Outbound/Inbound

A good line from Sumana:

Marketing is an outbound chore that increases the frequency of inbound inquiries.

This sums up a lot of my aversion to being visible (and easily reachable) in online spaces right now. There’s a negligible line between “marketing” and “posting photos on Instagram” (irrespective of what those photos show) because my work and my online selfhood are largely the same. If people remember that I exist, they might send an inbound inquiry. “Inquiry” here can mean anything from a simple heart emoji in response to an Instagram story, to a complex email asking for advice. Both elicit the same sense of panic: someone needs something from me, and I don’t have what it takes to give it to them.

What’s worse is that I often don’t even have what it takes to tell them I don’t have what it takes.

This is embarrassing. I feel shame around it. I know a lot of people deal with it! But I feel shame all the same.

The other thing I catch myself thinking about is that this is totally a Me Issue. I mean, yes: I can make direct requests that people not message me in certain places. I can turn off comments. I can ask loved ones to let me make the first move in initiating conversation. But I’m not sure that’s actually the solution I want.

I want a list of readily available texts or emails I can send that let people know where I’m at without needing to draft them from scratch when I have no spoons to do so.

Take the little autoresponder texts that Apple offers when someone’s trying to call you: “Sorry, I can’t talk right now.” “I’m on my way.” “Can I call you later?” I finally found the menu to change them to something in my own voice the other day because I was so sick of going through the same cycle: getting an incoming call, thinking “AAAAAAAAA I CAN’T TAKE THIS RIGHT NOW,” looking at the available autoresponder texts, thinking “UGH THESE ARE ALL TERRIBLE AND ROBOTIC,” and then taking the call despite not being in the right place to do so.

And of course by the time the call is over I’ve forgotten about finding the menu to change the text response options.

It’s the tech equivalent of only remembering that you need to buy a new shampoo bar while you’re in the shower and unable to do so.

Anyway, I’ve had some truly delightful inbound inquiries lately.

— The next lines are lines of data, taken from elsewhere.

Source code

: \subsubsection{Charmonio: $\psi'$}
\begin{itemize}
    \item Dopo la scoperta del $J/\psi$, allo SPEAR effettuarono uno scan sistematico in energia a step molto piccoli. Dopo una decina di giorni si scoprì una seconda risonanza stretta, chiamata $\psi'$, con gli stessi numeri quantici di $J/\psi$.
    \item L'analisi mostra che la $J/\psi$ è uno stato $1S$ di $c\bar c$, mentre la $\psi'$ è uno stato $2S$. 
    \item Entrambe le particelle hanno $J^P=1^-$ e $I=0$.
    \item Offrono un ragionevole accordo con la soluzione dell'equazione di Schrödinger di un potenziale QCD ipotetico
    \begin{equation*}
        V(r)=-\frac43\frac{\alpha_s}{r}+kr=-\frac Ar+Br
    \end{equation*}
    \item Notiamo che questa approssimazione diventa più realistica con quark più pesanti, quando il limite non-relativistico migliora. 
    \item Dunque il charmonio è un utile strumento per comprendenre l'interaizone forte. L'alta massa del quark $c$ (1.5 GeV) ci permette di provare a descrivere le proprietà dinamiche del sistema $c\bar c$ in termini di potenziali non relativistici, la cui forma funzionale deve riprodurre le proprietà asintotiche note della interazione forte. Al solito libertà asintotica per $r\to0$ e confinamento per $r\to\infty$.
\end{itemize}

I don’t want them to stop. But I do want to build more internal trust around this: that I’ll respect both my own time and other people’s when I step into conversation.

Turncoat

“I’m so tempted to just go—not tell anyone, just load everything up and leave.”

She narrows her eyes.

“Can we unpack that for a minute?”

Maybe I protest too much, but it’s not what it looks like! I’m no thief in the night! I’m not trying to desert my friends! We do all our socializing on Zoom these days anyway—what difference does it make?

But the truth of the matter is that I want to up and go without any fanfare because I’m dreading the endless cycle of small talk. Why should I keep telling people when the first thing out of anybody’s mouth is “Is it permanent?” and I have to throw my hands up and do the same dance over and over yelling “I don’t know, is anything?!” 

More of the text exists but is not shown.